Your task is to filter the entries and copy every line containing the string "word".

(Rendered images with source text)
################
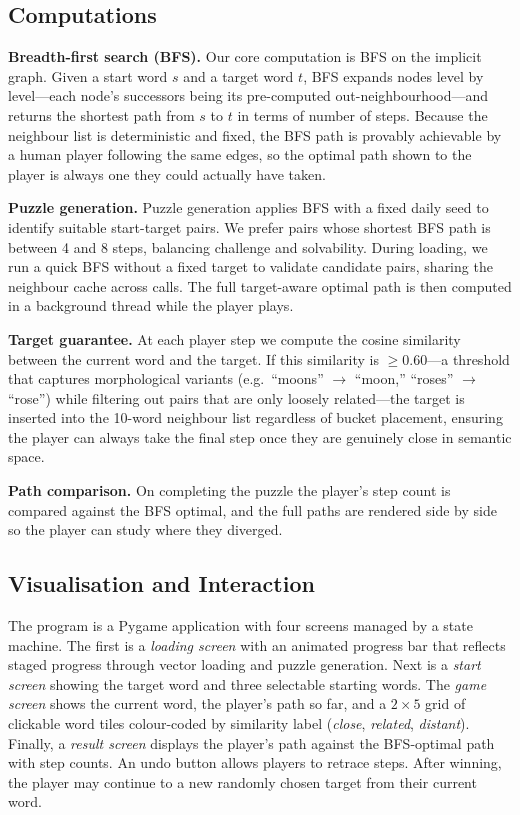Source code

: \documentclass[11pt]{article}
\begin{document}
\subsection*{Computations}

\textbf{Breadth-first search (BFS).}
Our core computation is BFS on the implicit graph.  Given a start word $s$ and a
target word $t$, BFS expands nodes level by level---each node's successors being
its pre-computed out-neighbourhood---and returns the shortest path from $s$ to
$t$ in terms of number of steps.  Because the neighbour list is deterministic
and fixed, the BFS path is provably achievable by a human player following the
same edges, so the optimal path shown to the player is always one they could
actually have taken.

\textbf{Puzzle generation.}
Puzzle generation applies BFS with a fixed daily seed to identify suitable
start-target pairs.  We prefer pairs whose shortest BFS path is between 4 and 8
steps, balancing challenge and solvability.  During loading, we run a quick BFS
without a fixed target to validate candidate pairs, sharing the neighbour cache
across calls. The full target-aware optimal path is then computed in a background
thread while the player plays.

\textbf{Target guarantee.}
At each player step we compute the cosine similarity between the current word
and the target.  If this similarity is $\geq 0.60$---a threshold that captures
morphological variants (e.g.\ ``moons'' $\to$ ``moon,'' ``roses'' $\to$
``rose'') while filtering out pairs that are only loosely related---the target
is inserted into the 10-word neighbour list regardless of bucket placement,
ensuring the player can always take the final step once they are genuinely close
in semantic space.

\textbf{Path comparison.}
On completing the puzzle the player's step count is compared against the BFS
optimal, and the full paths are rendered side by side so the player can study
where they diverged.

\subsection*{Visualisation and Interaction}

The program is a Pygame application with four screens managed by a state
machine. The first is a \emph{loading screen} with an animated progress bar
that reflects staged progress through vector loading and puzzle generation.
Next is a \emph{start screen} showing the target word and three selectable
starting words. The \emph{game screen} shows the current word, the player's
path so far, and a $2 \times 5$ grid of clickable word tiles colour-coded by
similarity label (\emph{close}, \emph{related}, \emph{distant}). Finally, a
\emph{result screen} displays the player's path against the BFS-optimal path
with step counts.  An undo button allows players to retrace steps.  After
winning, the player may continue to a new randomly chosen target from their
current word.
\end{document}
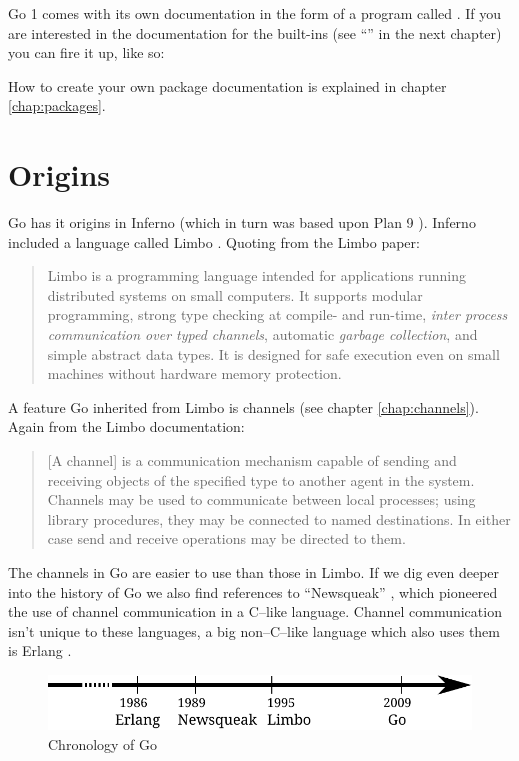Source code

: Go 1 comes with its own documentation in the form of a program called 
. If you are interested in the documentation
for the built-ins (see ``'' in the next chapter) you
can fire it up, like so:
\begin{display}
\pr {}
\end{display}

How to create your own package documentation is explained in chapter \ref{chap:packages}.

\section{Origins}
Go has it origins in Inferno \cite{inferno} (which in turn was based
upon Plan 9 \cite{plan9}). Inferno included a language called Limbo
\cite{limbo}. Quoting from the Limbo paper:
\begin{quote}
Limbo is a programming language intended for applications running
distributed systems on small computers. It supports modular programming,
strong type checking at compile- and run-time, \emph{inter process
communication over typed channels}, automatic \emph{garbage collection}, and
simple abstract data types. It is designed for safe execution even on
small machines without hardware memory protection.
\end{quote}
A feature Go inherited from Limbo is channels (see chapter
\ref{chap:channels}). Again from the Limbo documentation:
\begin{quote}
[A channel] is a communication mechanism capable of sending and receiving objects of
the specified type to another agent in the system. Channels may be used
to communicate between local processes; using library procedures, they
may be connected to named destinations. In either case send and receive
operations may be directed to them.
\end{quote}
The channels in Go are easier to use than those in Limbo.
If we dig even deeper into the history of Go we also find references
to ``Newsqueak'' \cite{newsqueak}, which pioneered the use of 
channel communication in a C--like language. Channel
communication isn't unique to these languages, a big non--C--like
language which also uses them is Erlang \cite{erlang}.

\begin{figure}[H]
\caption{Chronology of Go}
\label{fig:chrono-of-go}
\begin{center}
\includegraphics[scale=0.65]{fig/go-history.pdf}
\end{center}
\end{figure}

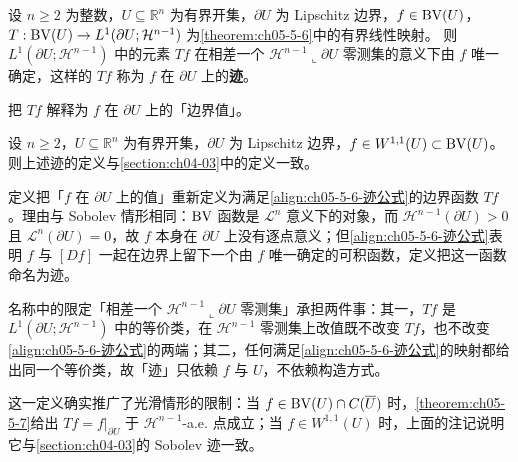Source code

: \documentclass[../../main.tex]{subfiles}%
\begin{document}
\begin{definition}[迹]\label{definition:ch05-5-3}
设 $n\geqslant2$ 为整数，$U\subseteq\mathbb{R}^n$ 为有界开集，$\partial U$ 为 Lipschitz 边界，$f\in\mathrm{BV}(U)$，$T:\mathrm{BV}(U)\to L^1(\partial U;\mathcal{H}^{n-1})$ 为\cref{theorem:ch05-5-6}中的有界线性映射。%
则 $L^1(\partial U;\mathcal{H}^{n-1})$ 中的元素 $Tf$ 在相差一个 $\mathcal{H}^{n-1}\llcorner\partial U$ 零测集的意义下由 $f$ 唯一确定，这样的 $Tf$ 称为 $f$ 在 $\partial U$ 上的\textbf{迹}。
\end{definition}

把 $Tf$ 解释为 $f$ 在 $\partial U$ 上的「边界值」。

\begin{remark}\label{remark:ch05-def-5-3-相容}
设 $n\geqslant2$，$U\subseteq\mathbb{R}^n$ 为有界开集，$\partial U$ 为 Lipschitz 边界，$f\in W^{1,1}(U)\subset\mathrm{BV}(U)$。则上述迹的定义与\cref{section:ch04-03}中的定义一致。%
\end{remark}

\begin{remark}\label{remark:ch05-def-5-3-动机}
定义把「$f$ 在 $\partial U$ 上的值」重新定义为满足\eqref{align:ch05-5-6-迹公式}的边界函数 $Tf$。理由与 Sobolev 情形相同：$\mathrm{BV}$ 函数是 $\mathcal{L}^n$ 意义下的对象，而 $\mathcal{H}^{n-1}(\partial U)>0$ 且 $\mathcal{L}^n(\partial U)=0$，故 $f$ 本身在 $\partial U$ 上没有逐点意义；但\eqref{align:ch05-5-6-迹公式}表明 $f$ 与 $[Df]$ 一起在边界上留下一个由 $f$ 唯一确定的可积函数，定义把这一函数命名为迹。

名称中的限定「相差一个 $\mathcal{H}^{n-1}\llcorner\partial U$ 零测集」承担两件事：其一，$Tf$ 是 $L^1(\partial U;\mathcal{H}^{n-1})$ 中的等价类，在 $\mathcal{H}^{n-1}$ 零测集上改值既不改变 $Tf$，也不改变\eqref{align:ch05-5-6-迹公式}的两端；其二，任何满足\eqref{align:ch05-5-6-迹公式}的映射都给出同一个等价类，故「迹」只依赖 $f$ 与 $U$，不依赖构造方式。

这一定义确实推广了光滑情形的限制：当 $f\in\mathrm{BV}(U)\cap C(\overline{U})$ 时，\cref{theorem:ch05-5-7}给出 $Tf=f|_{\partial U}$ 于 $\mathcal{H}^{n-1}$-a.e. 点成立；当 $f\in W^{1,1}(U)$ 时，上面的注记说明它与\cref{section:ch04-03}的 Sobolev 迹一致。%
\end{remark}
\end{document}
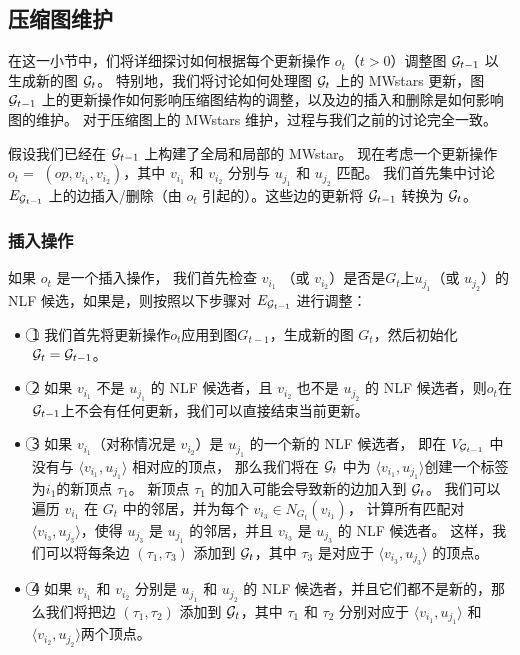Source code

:\subsection{压缩图维护}
在这一小节中，们将详细探讨如何根据每个更新操作 $o_t$（$t>0$）调整图 $\mathcal{G}_{t-1}$ 以生成新的图 $\mathcal{G}_t$。
特别地，我们将讨论如何处理图 $\mathcal{G}_t$ 上的 MWstars 更新，图 $\mathcal{G}_{t-1}$ 上的更新操作如何影响压缩图结构的调整，以及边的插入和删除是如何影响图的维护。
对于压缩图上的 MWstars 维护，过程与我们之前的讨论完全一致。

假设我们已经在 $\mathcal{G}_{t-1}$ 上构建了全局和局部的 MWstar。
现在考虑一个更新操作 $o_t=$ $(op, v_{i_1}, v_{i_2})$，其中 $v_{i_1}$ 和 $v_{i_2}$ 分别与 $u_{j_1}$ 和 $u_{j_2}$ 匹配。
%
我们首先集中讨论 $E_{\mathcal{G}_{t-1}}$ 上的边插入/删除（由 $o_t$ 引起的）。这些边的更新将 $\mathcal{G}_{t-1}$ 转换为 $\mathcal{G}_t$。

\subsubsection{插入操作}
如果 $o_t$ 是一个插入操作，
我们首先检查 $v_{i_1}$ （或 $v_{i_2}$）是否是$G_t$上$u_{j_1}$（或 $u_{j_2}$）的 NLF 候选，如果是，则按照以下步骤对 $E_{\mathcal{G}_{t-1}}$ 进行调整：
\begin{itemize}
\item \textcircled{1} 我们首先将更新操作$o_t$应用到图$G_{t-1}$，生成新的图 $G_t$，然后初始化 $\mathcal{G}_t = \mathcal{G}_{t-1}$。
\item \textcircled{2} 如果 $v_{i_1}$ 不是 $u_{j_1}$ 的 NLF 候选者，且 $v_{i_2}$ 也不是 $u_{j_2}$ 的 NLF 候选者，则$o_t$在$\mathcal{G}_{t-1}$上不会有任何更新，我们可以直接结束当前更新。
\item \textcircled{3} 如果 $v_{i_1}$（对称情况是 $v_{i_2}$）是 $u_{j_1}$ 的一个新的 NLF 候选者，
即在 $V_{\mathcal{G}_{t-1}}$ 中没有与 $\langle v_{i_1}, u_{j_1} \rangle$ 相对应的顶点，
那么我们将在 $\mathcal{G}_t$ 中为 $\langle v_{i_1}, u_{j_1} \rangle$创建一个标签为$i_1$的新顶点 $\tau_1$。
新顶点 $\tau_1$ 的加入可能会导致新的边加入到 $\mathcal{G}_t$。
我们可以遍历 $v_{i_1}$ 在 $G_t$ 中的邻居，并为每个 $v_{i_3}\in N_{G_t}(v_{i_1})$，
计算所有匹配对 $\langle v_{i_3}, u_{j_3} \rangle$，使得 $u_{j_3}$ 是 $u_{j_1}$ 的邻居，并且 $v_{i_3}$ 是 $u_{j_3}$ 的 NLF 候选者。
这样，我们可以将每条边 $(\tau_1, \tau_3)$ 添加到 $\mathcal{G}_t$，其中 $\tau_3$ 是对应于 $\langle v_{i_3}, u_{j_3} \rangle$ 的顶点。
\item \textcircled{4} 如果 $v_{i_1}$ 和 $v_{i_2}$ 分别是 $u_{j_1}$ 和 $u_{j_2}$ 的 NLF 候选者，并且它们都不是新的，那么我们将把边 $(\tau_1, \tau_2)$ 添加到 $\mathcal{G}_t$，其中 $\tau_1$ 和 $\tau_2$ 分别对应于 $\langle v_{i_1}, u_{j_1} \rangle$ 和 $\langle v_{i_2}, u_{j_2} \rangle$两个顶点。
\end{itemize}

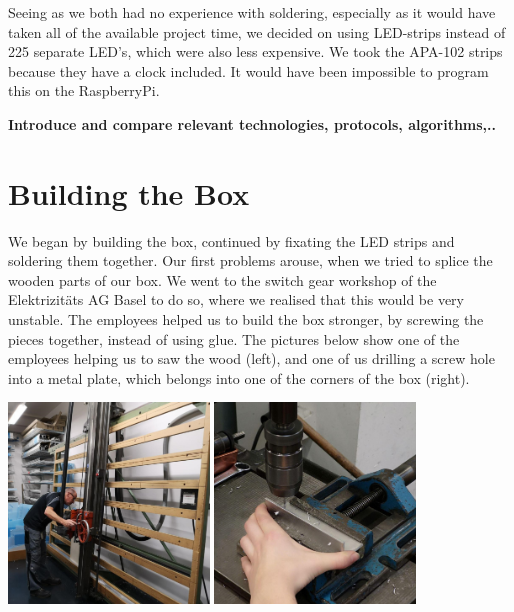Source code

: \documentclass[a4paper,12pt]{article}
\begin{document}
 Seeing as we both had no experience with soldering, especially as it would have taken all of the available project time, we decided on using LED-strips instead of 225 separate LED's, which were also less expensive.
 We took the APA-102 strips because they have a clock included.
 It would have been impossible to program this on the RaspberryPi.
 
 \textbf{Introduce and compare relevant technologies, protocols,
algorithms,..}

\section{Building the Box}
We began by building the box, continued by fixating the LED strips and soldering them together.
 Our first problems arouse, when we tried to splice the wooden parts of our box.
 We went to the switch gear workshop of the Elektrizitäts AG Basel to do so, where we realised that this would be very unstable.
 The employees helped us to build the box stronger, by screwing the pieces together, instead of using glue.
 The pictures below show one of the employees helping us to saw the wood (left), and one of us drilling a screw hole into a metal plate, which belongs into one of the corners of the box (right).
 
\vspace{1cm}

{ \centering
  \includegraphics[width = 0.4\textwidth]{brice.jpg}
  \space{   }
  \includegraphics[width = 0.4\textwidth]{bohren.jpg}
  \\}
 \vspace{1cm}
 
\end{document}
################
Written answer
Our core computation is BFS on the implicit graph.  Given a start word $s$ and a
target word $t$, BFS expands nodes level by level---each node's successors being
At each player step we compute the cosine similarity between the current word
is inserted into the 10-word neighbour list regardless of bucket placement,
Next is a \emph{start screen} showing the target word and three selectable
starting words. The \emph{game screen} shows the current word, the player's
path so far, and a $2 \times 5$ grid of clickable word tiles colour-coded by
current word.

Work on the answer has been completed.